» **TASK REQUIREMENTS**: How many lines below contain the string "August"? Reply with the figure and no further words.

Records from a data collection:
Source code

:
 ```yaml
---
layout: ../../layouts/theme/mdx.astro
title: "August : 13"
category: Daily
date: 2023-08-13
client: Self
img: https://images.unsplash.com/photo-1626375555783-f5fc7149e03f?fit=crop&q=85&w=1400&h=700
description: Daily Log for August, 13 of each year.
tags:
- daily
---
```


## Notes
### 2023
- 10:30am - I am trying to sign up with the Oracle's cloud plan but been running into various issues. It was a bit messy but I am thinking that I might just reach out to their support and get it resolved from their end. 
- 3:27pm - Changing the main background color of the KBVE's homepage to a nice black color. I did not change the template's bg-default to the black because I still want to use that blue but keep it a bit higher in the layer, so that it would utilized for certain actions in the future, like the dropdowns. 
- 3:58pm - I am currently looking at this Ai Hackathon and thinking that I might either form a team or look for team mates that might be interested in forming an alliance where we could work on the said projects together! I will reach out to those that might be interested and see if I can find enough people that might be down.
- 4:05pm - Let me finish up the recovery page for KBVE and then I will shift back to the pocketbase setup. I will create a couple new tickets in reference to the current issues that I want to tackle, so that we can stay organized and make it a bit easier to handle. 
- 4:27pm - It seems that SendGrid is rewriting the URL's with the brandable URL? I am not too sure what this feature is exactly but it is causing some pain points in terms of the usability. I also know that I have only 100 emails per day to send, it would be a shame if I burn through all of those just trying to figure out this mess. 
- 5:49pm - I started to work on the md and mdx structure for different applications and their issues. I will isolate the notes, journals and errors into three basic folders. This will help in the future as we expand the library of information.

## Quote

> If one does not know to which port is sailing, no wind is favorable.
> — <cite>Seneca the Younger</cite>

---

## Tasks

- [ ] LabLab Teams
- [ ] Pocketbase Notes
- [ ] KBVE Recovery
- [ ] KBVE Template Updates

» **SOLUTION TO THIS EXERCISE**: 2